The following steps provide an example when using a private registry. You can also download each image individually, as described in the Versions reference page, such as if you want to manually transfer the images to your air-gapped environment.

  1. Set an environment variable for the registry address that you want to use. The example is for a local registry to your connected device, but you might want to use a remote, private registry. If you need to set up credentials to the registry, consult your registry provider.

    registry=localhost:5000
    
  2. Set environment variables for the Gloo Istio and Gloo Mesh Enterprise versions that you want to use.

    For more information, such as to download hardened Solo or FIPS versions of the Istio image, see the Versions reference page.

    Example environment variables:

    export GLOO_VERSION=2.1.0
    export ISTIO_IMAGE=1.15.3
    export ISTIO_BOOKINFO_VERSION=1.16.2
    
  3. Download and run the script in the public solo-cop repository to list the images that you need for the Gloo Mesh Enterprise version that you want to install, such as 2.1.0. Include the --pull option to pull the images locally to your connected device.
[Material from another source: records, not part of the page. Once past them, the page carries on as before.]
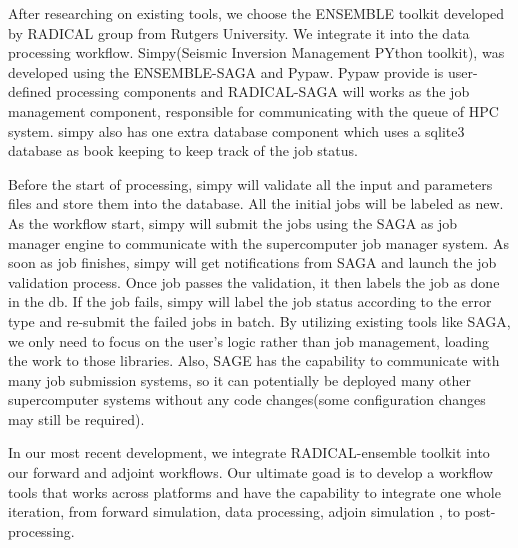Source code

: After researching on existing tools, we choose the ENSEMBLE toolkit developed by RADICAL
group from Rutgers University. We integrate it into the data processing workflow.
Simpy(Seismic Inversion Management PYthon toolkit), was developed using the ENSEMBLE-SAGA
and Pypaw. Pypaw provide is user-defined processing components and RADICAL-SAGA will works as the 
job management component, responsible for communicating with the queue of HPC system.
simpy also has one extra database component which uses a sqlite3 database
as book keeping to keep track of the job status.

Before the start of processing,
simpy will validate all the input and parameters files and store them
into the database. All the initial jobs will be labeled as new.
As the workflow start, simpy will submit the jobs using the 
SAGA as job manager engine to communicate with the supercomputer job manager system.
As soon as job finishes, simpy will get notifications from
SAGA and launch the job validation process. Once job passes the validation,
it then labels the job as done in the db. If the job fails, simpy will label
the job status according to the error type and re-submit the failed jobs in batch.
By utilizing existing tools like SAGA, we only need to focus on the user's logic rather
than job management, loading the work to those libraries.
Also, SAGE has the capability to communicate with many job submission systems,
so it can potentially be deployed many other supercomputer systems without any
code changes(some configuration changes may still be required).

In our most recent development, we integrate RADICAL-ensemble toolkit
into our forward and adjoint workflows. Our ultimate
goad is to develop a workflow tools that works across platforms and have the capability to
integrate one whole iteration, from forward simulation, data processing, adjoin simulation
, to post-processing.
    ./get-image-list 2.1.0 --pull
    

    Example output:

    Finding images for Gloo Mesh Enterprise version 2.1.0
    
    ###################################
    # Getting gloo-mesh-agent images #
    ###################################
    docker.io/library/redis:6
    gcr.io/gloo-mesh/gloo-mesh-agent:2.1.0
    quay.io/solo-io/ext-auth-service:0.19.1
    soloio/rate-limiter:0.4.3
    
    ###################################
    # Getting Gloo Mesh images        #
    ###################################
    docker.io/library/redis:5
    gcr.io/gloo-mesh/gloo-mesh-mgmt-server:2.1.0
    gcr.io/gloo-mesh/gloo-mesh-apiserver:2.1.0
    gcr.io/gloo-mesh/gloo-mesh-envoy:2.1.0
    gcr.io/gloo-mesh/gloo-mesh-ui:2.1.0
    gcr.io/gloo-mesh/rbac-webhook:2.1.0
    jimmidyson/configmap-reload:v0.5.0
    k8s.gcr.io/kube-state-metrics/kube-state-metrics:v1.9.8
    prom/pushgateway:v1.3.1
    quay.io/prometheus/alertmanager:v0.21.0
    quay.io/prometheus/node-exporter:v1.0.1
    quay.io/prometheus/prometheus:v2.24.0
    
    Pulling images locally
    6: Pulling from library/redis
    7d63c13d9b9b: Pull complete
    ...
    
  4. Pull the Gloo Istio images for the version of Istio that you want to use.

  5. Push the images from the connected device to a private registry that the disconnected device can pull from. For instructions and any credentials you must set up to complete this step, consult your registry provider, such as Nexus Repository Manager or JFrog Artifactory.

  6. Optional: You might want to set up your private registry so that you can also pull the Helm charts. For instructions, consult your registry provider, such as Nexus Repository Manager or JFrog Artifactory.

  7. When you install Gloo Mesh Enterprise and Istio, make sure to use the specific images that you downloaded and stored in your private registry in the previous steps. For installation steps, refer to the following guides:

    Example Helm installation command for management clusters: Note the --set flags to overwrite the default images to the images in the private registry.

    helm upgrade --install gloo-mesh-enterprise gloo-mesh-enterprise/gloo-mesh-enterprise \
    --namespace gloo-mesh --kube-context ${MGMT_CONTEXT} \
    --version=${GLOO_VERSION} \
    --set glooMeshMgmtServer.image.registry=${registry}/gloo-mesh \
    --set prometheus.configmapReload.prometheus.image.repository=${registry}/jimmidyson/configmap-reload \
    --set prometheus.server.image.repository=${registry}/prometheus/prometheus \
    --set glooMeshUi.image.registry=${registry}/gloo-mesh \
    --set glooMeshUi.sidecars.console.image.registry=${registry}/gloo-mesh \
    --set glooMeshUi.sidecars.envoy.image.registry=${registry}/gloo-mesh \
    --set glooMeshRedis.image.registry=${registry} \
    --set glooMeshLicenseKey=${GLOO_MESH_LICENSE_KEY} \
    

Next steps

Now that Gloo Mesh Enterprise and Istio are installed in your disconnected device, you can continue to register clusters by using Helm or meshctl. Keep in mind that because your environment is air-gapped, some tasks might require taking similar steps as described on this page, such as to Upgrade your version.